Content starts
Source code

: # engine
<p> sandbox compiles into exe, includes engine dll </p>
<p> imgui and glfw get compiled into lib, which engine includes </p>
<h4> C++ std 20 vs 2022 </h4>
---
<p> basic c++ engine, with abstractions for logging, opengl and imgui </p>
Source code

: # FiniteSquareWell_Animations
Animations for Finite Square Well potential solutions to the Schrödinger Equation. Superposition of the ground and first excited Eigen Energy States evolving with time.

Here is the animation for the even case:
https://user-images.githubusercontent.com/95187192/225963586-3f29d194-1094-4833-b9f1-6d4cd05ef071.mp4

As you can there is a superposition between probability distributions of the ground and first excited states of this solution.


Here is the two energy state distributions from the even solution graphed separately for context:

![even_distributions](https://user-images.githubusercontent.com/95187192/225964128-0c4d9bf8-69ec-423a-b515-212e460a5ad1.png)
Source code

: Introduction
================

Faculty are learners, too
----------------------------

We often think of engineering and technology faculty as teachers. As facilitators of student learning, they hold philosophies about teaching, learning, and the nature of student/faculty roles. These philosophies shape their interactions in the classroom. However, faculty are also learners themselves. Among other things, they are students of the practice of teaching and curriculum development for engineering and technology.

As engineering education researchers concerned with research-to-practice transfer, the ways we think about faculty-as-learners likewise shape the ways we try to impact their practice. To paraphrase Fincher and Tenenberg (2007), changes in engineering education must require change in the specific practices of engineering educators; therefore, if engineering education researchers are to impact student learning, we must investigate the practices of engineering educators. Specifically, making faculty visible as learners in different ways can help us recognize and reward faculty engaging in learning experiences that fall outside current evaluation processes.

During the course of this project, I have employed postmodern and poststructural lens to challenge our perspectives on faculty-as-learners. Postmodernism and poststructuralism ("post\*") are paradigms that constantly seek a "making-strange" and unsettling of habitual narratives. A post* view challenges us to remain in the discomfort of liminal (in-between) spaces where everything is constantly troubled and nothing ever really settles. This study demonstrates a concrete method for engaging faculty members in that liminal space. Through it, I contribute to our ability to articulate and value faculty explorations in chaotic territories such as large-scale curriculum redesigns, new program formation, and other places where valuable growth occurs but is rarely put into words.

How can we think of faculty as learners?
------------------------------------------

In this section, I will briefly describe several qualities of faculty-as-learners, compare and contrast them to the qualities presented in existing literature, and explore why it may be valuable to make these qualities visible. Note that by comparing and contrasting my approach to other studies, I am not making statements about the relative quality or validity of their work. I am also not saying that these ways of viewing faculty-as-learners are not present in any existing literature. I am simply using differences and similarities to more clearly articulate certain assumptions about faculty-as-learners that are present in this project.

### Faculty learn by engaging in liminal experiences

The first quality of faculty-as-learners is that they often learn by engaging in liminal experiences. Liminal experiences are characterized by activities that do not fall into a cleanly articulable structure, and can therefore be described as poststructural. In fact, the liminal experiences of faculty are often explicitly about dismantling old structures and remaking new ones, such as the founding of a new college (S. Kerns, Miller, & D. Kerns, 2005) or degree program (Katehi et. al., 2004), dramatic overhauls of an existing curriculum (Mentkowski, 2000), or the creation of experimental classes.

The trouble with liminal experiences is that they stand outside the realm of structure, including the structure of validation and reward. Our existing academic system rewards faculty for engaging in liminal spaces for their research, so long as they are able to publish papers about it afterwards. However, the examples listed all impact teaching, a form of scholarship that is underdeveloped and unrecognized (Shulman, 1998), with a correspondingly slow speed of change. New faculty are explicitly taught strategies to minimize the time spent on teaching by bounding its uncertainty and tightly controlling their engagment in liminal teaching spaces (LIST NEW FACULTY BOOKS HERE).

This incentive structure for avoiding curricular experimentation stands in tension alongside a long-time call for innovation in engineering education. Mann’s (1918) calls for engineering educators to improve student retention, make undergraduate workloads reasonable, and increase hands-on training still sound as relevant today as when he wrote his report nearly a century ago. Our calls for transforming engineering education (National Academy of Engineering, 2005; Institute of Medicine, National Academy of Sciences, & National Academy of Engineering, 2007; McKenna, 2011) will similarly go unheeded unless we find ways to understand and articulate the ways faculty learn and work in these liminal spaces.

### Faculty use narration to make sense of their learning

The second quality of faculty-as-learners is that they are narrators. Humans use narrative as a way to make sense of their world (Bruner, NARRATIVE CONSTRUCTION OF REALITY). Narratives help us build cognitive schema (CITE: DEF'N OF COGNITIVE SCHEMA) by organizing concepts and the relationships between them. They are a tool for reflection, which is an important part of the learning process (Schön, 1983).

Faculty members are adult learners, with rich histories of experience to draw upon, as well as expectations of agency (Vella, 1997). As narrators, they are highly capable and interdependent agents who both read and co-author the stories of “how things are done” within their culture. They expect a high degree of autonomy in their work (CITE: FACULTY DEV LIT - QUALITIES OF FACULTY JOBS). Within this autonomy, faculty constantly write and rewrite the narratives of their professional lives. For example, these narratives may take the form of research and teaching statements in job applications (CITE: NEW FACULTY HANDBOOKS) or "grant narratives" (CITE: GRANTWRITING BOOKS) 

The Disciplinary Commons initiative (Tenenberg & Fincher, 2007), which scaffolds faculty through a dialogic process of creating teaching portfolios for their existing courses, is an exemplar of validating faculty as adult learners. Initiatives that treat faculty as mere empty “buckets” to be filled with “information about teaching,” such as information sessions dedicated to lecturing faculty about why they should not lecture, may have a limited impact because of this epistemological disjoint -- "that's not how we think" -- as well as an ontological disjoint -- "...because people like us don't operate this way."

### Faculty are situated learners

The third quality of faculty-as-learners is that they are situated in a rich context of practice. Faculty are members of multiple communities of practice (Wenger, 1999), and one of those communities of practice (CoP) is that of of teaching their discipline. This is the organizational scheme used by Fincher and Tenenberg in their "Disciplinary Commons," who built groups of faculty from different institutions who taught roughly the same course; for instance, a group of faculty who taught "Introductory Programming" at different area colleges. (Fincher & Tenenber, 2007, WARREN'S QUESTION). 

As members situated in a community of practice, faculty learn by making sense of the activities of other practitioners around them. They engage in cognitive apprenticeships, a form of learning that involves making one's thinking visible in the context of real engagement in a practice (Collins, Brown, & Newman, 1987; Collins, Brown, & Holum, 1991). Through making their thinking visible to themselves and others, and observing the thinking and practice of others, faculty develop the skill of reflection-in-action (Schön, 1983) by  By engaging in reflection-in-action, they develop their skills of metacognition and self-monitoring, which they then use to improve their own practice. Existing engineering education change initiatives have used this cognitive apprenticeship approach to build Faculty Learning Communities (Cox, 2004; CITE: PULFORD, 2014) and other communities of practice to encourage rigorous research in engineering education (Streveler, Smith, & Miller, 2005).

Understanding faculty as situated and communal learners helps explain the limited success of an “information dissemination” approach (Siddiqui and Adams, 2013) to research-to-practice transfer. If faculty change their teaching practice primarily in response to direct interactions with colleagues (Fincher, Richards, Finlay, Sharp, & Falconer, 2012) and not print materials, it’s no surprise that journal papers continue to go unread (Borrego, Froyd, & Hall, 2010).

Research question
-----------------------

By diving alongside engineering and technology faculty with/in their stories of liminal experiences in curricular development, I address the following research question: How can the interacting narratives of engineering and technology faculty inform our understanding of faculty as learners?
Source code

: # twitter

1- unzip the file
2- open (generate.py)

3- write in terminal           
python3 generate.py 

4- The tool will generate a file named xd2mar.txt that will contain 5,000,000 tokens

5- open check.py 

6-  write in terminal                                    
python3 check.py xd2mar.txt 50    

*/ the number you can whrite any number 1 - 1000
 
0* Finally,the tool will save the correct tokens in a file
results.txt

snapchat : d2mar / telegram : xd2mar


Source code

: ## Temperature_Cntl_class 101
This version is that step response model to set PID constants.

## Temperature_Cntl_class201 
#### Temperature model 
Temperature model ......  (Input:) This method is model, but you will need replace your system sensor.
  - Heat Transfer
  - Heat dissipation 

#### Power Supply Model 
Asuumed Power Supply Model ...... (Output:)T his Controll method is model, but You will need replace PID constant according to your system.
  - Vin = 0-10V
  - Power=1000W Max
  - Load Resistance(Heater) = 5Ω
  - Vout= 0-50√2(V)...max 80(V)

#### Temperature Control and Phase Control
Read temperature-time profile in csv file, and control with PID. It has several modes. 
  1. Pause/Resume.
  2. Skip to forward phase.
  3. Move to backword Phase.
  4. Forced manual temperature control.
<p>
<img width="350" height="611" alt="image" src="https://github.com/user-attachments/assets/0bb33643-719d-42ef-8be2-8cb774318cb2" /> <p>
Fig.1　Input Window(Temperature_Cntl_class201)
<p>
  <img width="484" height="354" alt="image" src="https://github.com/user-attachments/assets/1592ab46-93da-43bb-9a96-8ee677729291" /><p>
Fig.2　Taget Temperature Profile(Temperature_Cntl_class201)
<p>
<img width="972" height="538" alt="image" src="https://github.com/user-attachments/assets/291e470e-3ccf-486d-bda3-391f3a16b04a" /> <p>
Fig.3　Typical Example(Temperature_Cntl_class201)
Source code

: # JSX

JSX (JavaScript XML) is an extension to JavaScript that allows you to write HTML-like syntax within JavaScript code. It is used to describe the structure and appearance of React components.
Content ends
- Your task
Check each line of the entries for "time" and copy those that have it.

- Task output
Animations for Finite Square Well potential solutions to the Schrödinger Equation. Superposition of the ground and first excited Eigen Energy States evolving with time.
The trouble with liminal experiences is that they stand outside the realm of structure, including the structure of validation and reward. Our existing academic system rewards faculty for engaging in liminal spaces for their research, so long as they are able to publish papers about it afterwards. However, the examples listed all impact teaching, a form of scholarship that is underdeveloped and unrecognized (Shulman, 1998), with a correspondingly slow speed of change. New faculty are explicitly taught strategies to minimize the time spent on teaching by bounding its uncertainty and tightly controlling their engagment in liminal teaching spaces (LIST NEW FACULTY BOOKS HERE).
This incentive structure for avoiding curricular experimentation stands in tension alongside a long-time call for innovation in engineering education. Mann’s (1918) calls for engineering educators to improve student retention, make undergraduate workloads reasonable, and increase hands-on training still sound as relevant today as when he wrote his report nearly a century ago. Our calls for transforming engineering education (National Academy of Engineering, 2005; Institute of Medicine, National Academy of Sciences, & National Academy of Engineering, 2007; McKenna, 2011) will similarly go unheeded unless we find ways to understand and articulate the ways faculty learn and work in these liminal spaces.
Read temperature-time profile in csv file, and control with PID. It has several modes. 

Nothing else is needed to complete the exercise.